Add 'multipart_uri_whitelist' INI option to control which URL paths are allowed to submit multipart body

[chopins]

Currently, in PHP, users can upload files to the server under any circumstances, even if the PHP script does not include file upload handling.
This not only unnecessarily increases server bandwidth usage but also introduces the security risk of arbitrary file uploads to the server. like : hitcon-ctf-2018-one-line-php-challenge.
So add multipart_uri_whitelist PHP_INI_PERDIR ini option to Allow file uploads only from whitelisted paths.

[iluuu1994]

Seems more like a webserver responsibility, but I'll let Jakub be the judge of that.

[chopins]

Seems more like a webserver responsibility, but I'll let Jakub be the judge of that.

The issue that PHP automatically saves uploaded files to temporary files should still be addressed.
Additionally, since the server cannot determine whether the php script will handle the file upload, PHP needs to make that determination.

[arnaud-lb]

hitcon-ctf-2018-one-line-php-challenge relies on the existence of an arbitrary file include vulnerability in the application: https://github.com/knqyf263/hitcon-ctf-2018-one-line-php-challenge/blob/18d2860a21ce763379d0b091a60ddf1b57cd620a/index.php. The exploit uses the session file upload progress feature to add arbitrary content in the attacker's session file, and includes it. Uploading and including can be made on different URLs.

The exploit will work as long as there is at least one URL on which file uploads are allowed, so I think that a whitelist is not the right approach. You would need to disable file uploads entirely, or to make sure that whitelisted URLs are not accessible (but then the same layer than controls access can also disable uploads).

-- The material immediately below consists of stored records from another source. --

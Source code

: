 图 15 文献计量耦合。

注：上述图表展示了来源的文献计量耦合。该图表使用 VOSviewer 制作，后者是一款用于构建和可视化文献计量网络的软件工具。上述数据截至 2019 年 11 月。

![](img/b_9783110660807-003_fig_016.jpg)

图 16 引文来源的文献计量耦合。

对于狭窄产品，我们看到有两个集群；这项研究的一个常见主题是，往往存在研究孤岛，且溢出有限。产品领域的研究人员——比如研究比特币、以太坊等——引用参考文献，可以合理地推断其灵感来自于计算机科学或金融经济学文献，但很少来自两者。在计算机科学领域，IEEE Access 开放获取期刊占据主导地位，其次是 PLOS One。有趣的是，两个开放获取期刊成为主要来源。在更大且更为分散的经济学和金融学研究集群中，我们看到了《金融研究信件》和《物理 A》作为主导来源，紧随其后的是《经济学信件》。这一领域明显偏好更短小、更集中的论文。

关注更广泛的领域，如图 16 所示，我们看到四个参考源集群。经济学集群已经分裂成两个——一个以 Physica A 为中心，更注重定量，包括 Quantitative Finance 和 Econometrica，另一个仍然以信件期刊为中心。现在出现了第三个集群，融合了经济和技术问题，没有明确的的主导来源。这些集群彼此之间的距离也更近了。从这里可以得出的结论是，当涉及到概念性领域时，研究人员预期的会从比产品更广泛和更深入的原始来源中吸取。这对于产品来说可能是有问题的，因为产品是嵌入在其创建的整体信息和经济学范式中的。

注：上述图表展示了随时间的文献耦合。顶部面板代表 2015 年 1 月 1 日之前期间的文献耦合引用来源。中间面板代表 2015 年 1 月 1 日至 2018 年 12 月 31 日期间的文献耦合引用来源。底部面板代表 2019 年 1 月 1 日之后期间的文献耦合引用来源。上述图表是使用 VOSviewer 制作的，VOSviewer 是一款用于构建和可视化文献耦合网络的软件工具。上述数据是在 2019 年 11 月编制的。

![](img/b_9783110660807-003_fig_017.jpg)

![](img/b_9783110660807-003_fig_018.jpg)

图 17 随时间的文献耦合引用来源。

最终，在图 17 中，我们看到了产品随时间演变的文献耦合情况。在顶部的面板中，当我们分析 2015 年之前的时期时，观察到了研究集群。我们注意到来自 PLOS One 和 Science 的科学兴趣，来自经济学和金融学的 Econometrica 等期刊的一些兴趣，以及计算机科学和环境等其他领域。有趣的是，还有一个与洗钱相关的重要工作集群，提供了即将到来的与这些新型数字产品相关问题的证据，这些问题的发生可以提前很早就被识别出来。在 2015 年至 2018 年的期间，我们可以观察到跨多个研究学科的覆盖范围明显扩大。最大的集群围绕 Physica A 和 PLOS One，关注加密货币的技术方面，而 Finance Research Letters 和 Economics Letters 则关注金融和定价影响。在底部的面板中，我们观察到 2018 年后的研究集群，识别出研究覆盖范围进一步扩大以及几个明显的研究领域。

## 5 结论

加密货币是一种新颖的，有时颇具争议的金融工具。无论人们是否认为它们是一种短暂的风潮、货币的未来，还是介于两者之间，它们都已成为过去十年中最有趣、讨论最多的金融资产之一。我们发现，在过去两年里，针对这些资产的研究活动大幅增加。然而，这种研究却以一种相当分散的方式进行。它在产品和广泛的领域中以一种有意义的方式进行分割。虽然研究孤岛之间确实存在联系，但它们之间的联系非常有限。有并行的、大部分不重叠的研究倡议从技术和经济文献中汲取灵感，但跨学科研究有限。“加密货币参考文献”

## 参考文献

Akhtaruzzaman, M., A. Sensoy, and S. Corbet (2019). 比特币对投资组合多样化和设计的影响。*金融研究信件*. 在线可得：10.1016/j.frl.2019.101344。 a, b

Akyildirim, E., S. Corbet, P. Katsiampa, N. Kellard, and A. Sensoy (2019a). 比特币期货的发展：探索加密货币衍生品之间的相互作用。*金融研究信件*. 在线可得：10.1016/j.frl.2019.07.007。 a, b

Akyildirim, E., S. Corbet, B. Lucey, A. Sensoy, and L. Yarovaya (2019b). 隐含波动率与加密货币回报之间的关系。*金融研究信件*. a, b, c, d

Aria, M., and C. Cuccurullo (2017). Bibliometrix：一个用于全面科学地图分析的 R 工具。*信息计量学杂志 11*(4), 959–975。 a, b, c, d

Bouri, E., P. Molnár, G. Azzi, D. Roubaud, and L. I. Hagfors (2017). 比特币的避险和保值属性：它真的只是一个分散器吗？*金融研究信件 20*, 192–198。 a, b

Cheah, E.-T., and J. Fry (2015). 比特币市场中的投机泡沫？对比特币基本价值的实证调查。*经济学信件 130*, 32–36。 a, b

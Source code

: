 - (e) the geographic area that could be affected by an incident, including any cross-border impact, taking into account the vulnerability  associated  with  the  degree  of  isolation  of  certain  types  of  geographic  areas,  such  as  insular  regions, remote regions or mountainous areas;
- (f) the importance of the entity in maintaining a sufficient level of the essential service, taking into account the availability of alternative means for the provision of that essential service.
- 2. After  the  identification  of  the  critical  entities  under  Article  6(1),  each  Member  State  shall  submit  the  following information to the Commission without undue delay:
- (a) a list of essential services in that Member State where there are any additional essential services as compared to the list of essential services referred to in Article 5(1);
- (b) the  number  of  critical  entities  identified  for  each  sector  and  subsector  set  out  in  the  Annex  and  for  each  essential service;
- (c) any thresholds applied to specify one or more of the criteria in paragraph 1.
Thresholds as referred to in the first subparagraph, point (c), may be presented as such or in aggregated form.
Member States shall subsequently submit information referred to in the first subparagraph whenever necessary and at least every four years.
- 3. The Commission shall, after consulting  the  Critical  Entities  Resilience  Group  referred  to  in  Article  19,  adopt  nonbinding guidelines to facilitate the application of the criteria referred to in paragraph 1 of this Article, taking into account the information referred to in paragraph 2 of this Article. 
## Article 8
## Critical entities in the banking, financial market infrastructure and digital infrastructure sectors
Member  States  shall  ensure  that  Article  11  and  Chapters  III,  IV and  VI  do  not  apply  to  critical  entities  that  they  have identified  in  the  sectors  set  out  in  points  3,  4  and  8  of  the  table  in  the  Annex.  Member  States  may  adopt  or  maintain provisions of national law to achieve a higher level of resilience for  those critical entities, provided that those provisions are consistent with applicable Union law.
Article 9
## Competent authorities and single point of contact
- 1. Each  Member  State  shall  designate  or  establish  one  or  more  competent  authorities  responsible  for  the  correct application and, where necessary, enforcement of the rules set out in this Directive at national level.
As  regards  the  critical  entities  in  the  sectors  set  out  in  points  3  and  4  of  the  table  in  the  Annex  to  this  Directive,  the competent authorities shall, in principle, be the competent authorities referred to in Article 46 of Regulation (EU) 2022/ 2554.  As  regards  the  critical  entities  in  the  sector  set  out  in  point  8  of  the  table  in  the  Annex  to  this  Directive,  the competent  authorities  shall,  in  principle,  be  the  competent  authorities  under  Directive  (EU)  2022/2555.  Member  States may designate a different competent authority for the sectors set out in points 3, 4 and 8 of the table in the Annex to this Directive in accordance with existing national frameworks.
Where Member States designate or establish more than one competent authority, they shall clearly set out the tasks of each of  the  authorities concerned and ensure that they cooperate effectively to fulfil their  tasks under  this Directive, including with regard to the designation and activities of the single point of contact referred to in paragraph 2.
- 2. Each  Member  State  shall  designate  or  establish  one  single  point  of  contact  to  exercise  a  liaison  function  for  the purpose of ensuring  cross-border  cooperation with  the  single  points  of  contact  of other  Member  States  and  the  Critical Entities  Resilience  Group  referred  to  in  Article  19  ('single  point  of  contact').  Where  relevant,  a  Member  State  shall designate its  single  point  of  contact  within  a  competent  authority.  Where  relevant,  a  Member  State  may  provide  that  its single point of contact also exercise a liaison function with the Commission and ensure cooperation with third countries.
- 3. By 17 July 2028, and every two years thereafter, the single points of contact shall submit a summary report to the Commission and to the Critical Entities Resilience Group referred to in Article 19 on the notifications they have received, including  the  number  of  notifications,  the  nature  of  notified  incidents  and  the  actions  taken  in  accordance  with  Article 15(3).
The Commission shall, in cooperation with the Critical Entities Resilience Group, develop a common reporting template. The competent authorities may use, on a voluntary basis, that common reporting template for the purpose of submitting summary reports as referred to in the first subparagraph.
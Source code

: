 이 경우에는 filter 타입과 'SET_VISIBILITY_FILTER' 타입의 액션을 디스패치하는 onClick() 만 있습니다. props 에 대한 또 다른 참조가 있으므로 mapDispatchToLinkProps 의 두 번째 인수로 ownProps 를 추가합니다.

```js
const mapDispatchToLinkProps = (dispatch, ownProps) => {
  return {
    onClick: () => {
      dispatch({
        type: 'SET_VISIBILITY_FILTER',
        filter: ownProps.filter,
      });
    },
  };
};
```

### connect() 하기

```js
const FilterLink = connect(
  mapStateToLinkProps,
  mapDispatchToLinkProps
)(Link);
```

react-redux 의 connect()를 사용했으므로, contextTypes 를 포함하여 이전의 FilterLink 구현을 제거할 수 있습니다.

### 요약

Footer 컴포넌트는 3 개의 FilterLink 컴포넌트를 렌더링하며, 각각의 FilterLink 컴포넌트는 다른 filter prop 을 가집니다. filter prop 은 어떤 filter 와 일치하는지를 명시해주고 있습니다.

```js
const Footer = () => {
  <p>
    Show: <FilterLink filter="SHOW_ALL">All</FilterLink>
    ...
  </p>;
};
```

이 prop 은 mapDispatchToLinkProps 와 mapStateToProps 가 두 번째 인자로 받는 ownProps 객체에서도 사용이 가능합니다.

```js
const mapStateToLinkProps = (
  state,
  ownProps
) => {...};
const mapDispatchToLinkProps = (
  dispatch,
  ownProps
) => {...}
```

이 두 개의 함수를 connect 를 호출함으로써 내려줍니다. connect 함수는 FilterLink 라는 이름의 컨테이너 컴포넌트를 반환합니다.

One way to make the exploit ineffective would be to obfuscate/encrypt session files: #3759 @devnexen. This can also be implemented with a custom SessionHandler: https://externals.io/message/117740#117748. With the caveat that the arbitrary file upload vulnerability would likely allow the attacker to disclose the encryption key.

There are other ways to exploit these vulnerabilities without controlling a local or remote file: https://blog.lexfo.fr/wrapwrap-php-filters-suffix.html. This relies on filter:// URLs and the convert filter to manifest arbitrary characters. IMHO we should make it more difficult to accidentally include arbitrary URLs.

[iluuu1994]

In terms of alternative approaches, there's also the enable_post_data_reading INI setting, which can be set to 0, and then request_parse_body() can be used instead to conditionally consume the request content and actually create the file.

[chopins]

In terms of alternative approaches, there's also the enable_post_data_reading INI setting, which can be set to 0, and then request_parse_body() can be used instead to conditionally consume the request content and actually create the file.

This function cannot independently control requests of type multipart/form-data; files are still uploaded after using it.

[chopins]

@iluuu1994
The "hitcon-ctf-2018-one-line-php-challenge" just reminded me of the arbitrary file upload issue.
Additionally, after some thought, I realized that by adding dedicated control for the multipart/form-data type and combining it with an authorization token along with the request_parse_body() function, flexible, authorization-based file uploads can be achieved.